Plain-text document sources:
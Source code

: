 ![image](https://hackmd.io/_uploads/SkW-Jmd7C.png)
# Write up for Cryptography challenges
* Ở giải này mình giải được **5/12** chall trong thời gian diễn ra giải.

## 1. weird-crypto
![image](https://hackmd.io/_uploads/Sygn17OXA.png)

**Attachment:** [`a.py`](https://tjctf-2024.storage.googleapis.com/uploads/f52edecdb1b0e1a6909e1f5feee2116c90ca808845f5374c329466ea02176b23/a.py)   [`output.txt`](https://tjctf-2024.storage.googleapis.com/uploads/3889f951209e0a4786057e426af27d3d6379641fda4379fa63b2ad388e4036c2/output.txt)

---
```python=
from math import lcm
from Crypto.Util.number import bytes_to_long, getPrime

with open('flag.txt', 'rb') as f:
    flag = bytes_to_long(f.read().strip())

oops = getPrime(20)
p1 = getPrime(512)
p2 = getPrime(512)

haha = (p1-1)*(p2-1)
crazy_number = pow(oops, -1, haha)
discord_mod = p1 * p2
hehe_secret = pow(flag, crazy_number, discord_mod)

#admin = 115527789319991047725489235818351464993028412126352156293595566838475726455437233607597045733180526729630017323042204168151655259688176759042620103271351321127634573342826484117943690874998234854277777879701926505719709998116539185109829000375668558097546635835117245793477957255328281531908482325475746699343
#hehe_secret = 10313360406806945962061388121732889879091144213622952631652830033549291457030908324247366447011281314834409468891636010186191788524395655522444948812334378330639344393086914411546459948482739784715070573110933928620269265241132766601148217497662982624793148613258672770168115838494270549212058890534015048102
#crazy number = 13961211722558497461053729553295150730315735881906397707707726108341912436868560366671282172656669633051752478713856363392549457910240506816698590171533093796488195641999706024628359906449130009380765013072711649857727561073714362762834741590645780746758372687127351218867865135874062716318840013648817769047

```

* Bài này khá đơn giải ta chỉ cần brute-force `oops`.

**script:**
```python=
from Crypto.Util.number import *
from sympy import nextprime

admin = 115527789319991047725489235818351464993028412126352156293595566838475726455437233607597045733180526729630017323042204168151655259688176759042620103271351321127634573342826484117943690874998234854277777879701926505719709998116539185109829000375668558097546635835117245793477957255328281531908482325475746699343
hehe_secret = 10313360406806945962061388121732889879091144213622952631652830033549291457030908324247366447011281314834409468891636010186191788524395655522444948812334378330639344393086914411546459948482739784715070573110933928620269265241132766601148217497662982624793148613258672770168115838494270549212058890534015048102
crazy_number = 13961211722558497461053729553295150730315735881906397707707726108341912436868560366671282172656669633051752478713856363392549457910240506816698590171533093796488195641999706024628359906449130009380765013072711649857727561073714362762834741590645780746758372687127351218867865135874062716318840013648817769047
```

## Work to complete
Out of the records, collect only those lines that contain the string "getPrime".

## Result for this task
from Crypto.Util.number import bytes_to_long, getPrime
oops = getPrime(20)
p1 = getPrime(512)
p2 = getPrime(512)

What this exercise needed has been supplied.